• _Stored data_:
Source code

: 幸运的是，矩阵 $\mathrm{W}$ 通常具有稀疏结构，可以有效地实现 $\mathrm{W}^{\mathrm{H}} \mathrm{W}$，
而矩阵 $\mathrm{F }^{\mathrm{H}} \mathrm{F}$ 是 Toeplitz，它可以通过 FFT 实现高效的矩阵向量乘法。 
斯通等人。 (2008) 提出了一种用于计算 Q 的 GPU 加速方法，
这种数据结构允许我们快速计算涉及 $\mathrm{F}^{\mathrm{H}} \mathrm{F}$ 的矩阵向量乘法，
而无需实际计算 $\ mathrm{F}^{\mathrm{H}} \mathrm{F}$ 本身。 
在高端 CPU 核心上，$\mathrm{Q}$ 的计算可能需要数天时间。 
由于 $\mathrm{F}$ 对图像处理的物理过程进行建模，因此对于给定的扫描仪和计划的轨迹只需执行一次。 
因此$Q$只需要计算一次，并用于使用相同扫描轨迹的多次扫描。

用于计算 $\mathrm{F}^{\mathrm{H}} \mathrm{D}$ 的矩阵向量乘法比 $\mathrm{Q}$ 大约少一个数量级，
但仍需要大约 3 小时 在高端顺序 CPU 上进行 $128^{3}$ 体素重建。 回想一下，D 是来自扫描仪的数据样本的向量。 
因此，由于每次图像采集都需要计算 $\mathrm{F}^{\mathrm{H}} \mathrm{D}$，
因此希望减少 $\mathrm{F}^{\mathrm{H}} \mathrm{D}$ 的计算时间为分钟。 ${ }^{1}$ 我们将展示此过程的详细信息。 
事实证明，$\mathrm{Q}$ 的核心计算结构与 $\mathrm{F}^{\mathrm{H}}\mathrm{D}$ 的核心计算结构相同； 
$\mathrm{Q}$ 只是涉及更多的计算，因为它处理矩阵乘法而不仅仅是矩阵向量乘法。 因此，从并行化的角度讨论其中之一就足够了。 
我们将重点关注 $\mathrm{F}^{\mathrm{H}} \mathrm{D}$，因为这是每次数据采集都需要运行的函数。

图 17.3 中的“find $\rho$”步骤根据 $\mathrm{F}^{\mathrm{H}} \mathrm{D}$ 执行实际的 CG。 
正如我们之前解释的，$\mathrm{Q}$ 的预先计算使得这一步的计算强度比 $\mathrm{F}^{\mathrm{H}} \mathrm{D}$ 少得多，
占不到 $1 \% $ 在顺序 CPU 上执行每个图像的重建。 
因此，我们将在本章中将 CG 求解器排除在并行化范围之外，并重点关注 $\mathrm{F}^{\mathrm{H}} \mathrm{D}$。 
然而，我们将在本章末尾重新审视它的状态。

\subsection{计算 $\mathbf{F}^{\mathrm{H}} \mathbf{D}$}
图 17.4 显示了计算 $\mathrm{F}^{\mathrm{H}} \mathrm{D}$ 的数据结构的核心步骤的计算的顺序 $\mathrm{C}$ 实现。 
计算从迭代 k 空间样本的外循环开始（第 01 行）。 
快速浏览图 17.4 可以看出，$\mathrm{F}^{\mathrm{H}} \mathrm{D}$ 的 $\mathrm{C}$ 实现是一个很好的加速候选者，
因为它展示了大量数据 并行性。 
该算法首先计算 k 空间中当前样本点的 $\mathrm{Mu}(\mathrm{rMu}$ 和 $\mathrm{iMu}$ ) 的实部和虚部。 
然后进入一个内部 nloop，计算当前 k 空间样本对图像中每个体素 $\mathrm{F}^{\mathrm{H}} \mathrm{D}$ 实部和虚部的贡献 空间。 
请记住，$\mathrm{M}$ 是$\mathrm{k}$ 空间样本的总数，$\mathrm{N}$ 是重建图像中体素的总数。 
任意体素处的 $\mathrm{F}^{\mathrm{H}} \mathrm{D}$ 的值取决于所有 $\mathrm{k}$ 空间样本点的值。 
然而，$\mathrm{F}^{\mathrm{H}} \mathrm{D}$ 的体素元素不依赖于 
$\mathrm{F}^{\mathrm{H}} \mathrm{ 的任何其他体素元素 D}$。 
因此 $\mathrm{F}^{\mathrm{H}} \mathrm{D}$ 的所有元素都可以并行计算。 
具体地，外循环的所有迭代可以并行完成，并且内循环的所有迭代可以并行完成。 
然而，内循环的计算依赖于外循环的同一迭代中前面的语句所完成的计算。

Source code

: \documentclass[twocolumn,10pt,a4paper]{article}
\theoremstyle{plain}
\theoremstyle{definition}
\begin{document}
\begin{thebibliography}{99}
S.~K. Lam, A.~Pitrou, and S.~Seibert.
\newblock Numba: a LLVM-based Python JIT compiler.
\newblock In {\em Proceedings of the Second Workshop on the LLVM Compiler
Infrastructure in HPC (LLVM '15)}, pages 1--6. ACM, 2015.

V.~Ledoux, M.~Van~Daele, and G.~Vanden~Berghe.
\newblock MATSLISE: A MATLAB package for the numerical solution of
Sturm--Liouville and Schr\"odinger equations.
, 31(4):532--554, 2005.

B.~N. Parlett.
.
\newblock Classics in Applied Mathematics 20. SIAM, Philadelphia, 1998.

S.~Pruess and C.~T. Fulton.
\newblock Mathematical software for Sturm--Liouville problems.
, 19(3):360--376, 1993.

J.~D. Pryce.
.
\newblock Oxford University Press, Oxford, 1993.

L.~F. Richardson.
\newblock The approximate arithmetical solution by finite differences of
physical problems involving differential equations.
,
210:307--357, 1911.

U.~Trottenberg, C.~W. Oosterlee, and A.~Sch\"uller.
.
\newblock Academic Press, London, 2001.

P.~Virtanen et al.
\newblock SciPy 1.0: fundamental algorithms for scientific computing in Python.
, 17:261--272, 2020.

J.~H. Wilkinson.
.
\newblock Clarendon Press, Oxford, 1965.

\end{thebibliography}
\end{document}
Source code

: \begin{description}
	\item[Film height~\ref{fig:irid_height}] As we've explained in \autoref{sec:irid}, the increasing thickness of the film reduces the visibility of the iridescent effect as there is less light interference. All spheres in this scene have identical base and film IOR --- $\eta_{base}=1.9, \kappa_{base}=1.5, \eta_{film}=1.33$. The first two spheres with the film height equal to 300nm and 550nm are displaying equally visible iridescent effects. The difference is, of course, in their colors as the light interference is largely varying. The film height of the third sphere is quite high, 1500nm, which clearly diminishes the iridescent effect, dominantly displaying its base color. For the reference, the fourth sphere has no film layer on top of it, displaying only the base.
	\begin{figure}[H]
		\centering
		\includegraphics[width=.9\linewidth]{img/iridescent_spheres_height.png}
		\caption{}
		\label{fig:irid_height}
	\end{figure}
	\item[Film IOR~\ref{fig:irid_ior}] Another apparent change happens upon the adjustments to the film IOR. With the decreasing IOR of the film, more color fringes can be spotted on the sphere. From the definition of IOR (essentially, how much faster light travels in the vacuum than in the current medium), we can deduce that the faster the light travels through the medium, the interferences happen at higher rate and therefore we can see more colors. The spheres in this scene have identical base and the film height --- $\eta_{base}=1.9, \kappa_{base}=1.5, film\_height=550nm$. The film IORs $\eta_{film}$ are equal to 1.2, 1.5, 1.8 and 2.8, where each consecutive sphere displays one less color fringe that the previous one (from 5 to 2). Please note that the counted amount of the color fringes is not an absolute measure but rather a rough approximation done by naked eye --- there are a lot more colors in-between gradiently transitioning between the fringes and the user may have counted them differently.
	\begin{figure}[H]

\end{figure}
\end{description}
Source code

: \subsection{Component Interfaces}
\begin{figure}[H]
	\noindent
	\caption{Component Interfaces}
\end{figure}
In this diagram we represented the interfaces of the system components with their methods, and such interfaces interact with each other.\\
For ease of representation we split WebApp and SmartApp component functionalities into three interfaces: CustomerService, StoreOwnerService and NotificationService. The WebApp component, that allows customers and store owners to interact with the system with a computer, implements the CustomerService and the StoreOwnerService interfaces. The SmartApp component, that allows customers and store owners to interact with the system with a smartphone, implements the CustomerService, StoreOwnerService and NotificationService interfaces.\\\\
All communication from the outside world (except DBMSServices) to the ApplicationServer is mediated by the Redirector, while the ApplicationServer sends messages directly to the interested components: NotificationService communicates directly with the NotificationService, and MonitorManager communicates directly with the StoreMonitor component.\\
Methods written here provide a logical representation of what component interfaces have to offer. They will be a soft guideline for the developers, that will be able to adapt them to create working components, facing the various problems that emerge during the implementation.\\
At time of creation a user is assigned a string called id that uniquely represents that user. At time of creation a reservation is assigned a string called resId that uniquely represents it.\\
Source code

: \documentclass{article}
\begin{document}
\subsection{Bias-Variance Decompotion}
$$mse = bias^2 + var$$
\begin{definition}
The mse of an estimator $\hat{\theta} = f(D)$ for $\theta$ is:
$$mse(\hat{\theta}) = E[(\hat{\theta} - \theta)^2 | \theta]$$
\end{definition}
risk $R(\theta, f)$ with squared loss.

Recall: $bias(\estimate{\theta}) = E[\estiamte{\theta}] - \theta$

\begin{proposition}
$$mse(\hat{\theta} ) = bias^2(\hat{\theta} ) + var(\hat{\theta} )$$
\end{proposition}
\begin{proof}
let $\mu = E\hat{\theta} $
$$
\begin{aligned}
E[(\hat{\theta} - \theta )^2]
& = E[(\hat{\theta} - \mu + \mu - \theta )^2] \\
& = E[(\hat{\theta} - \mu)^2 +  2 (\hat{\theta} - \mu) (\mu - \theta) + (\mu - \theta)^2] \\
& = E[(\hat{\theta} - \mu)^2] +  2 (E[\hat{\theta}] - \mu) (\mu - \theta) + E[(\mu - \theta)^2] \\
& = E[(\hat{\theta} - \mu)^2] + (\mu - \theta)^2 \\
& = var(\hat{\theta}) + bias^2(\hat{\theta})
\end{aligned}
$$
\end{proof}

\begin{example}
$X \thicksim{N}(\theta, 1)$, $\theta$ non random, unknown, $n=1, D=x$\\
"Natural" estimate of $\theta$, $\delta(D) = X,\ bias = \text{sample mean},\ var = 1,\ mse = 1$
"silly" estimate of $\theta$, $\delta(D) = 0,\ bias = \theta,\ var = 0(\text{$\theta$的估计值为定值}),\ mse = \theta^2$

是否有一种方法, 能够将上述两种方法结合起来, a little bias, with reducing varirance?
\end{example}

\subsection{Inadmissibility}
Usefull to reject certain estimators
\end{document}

• _WORK ORDER_: Your answer should be the lines above from the one containing "B.~N. Parlett." through the one containing "computing in Python.", copied exactly and with both ends kept.

• _RESPONSE TO THIS TASK_:
B.~N. Parlett.
.
\newblock Classics in Applied Mathematics 20. SIAM, Philadelphia, 1998.

S.~Pruess and C.~T. Fulton.
\newblock Mathematical software for Sturm--Liouville problems.
, 19(3):360--376, 1993.

J.~D. Pryce.
.
\newblock Oxford University Press, Oxford, 1993.

L.~F. Richardson.
\newblock The approximate arithmetical solution by finite differences of
physical problems involving differential equations.
,
210:307--357, 1911.

U.~Trottenberg, C.~W. Oosterlee, and A.~Sch\"uller.
.
\newblock Academic Press, London, 2001.

P.~Virtanen et al.
\newblock SciPy 1.0: fundamental algorithms for scientific computing in Python.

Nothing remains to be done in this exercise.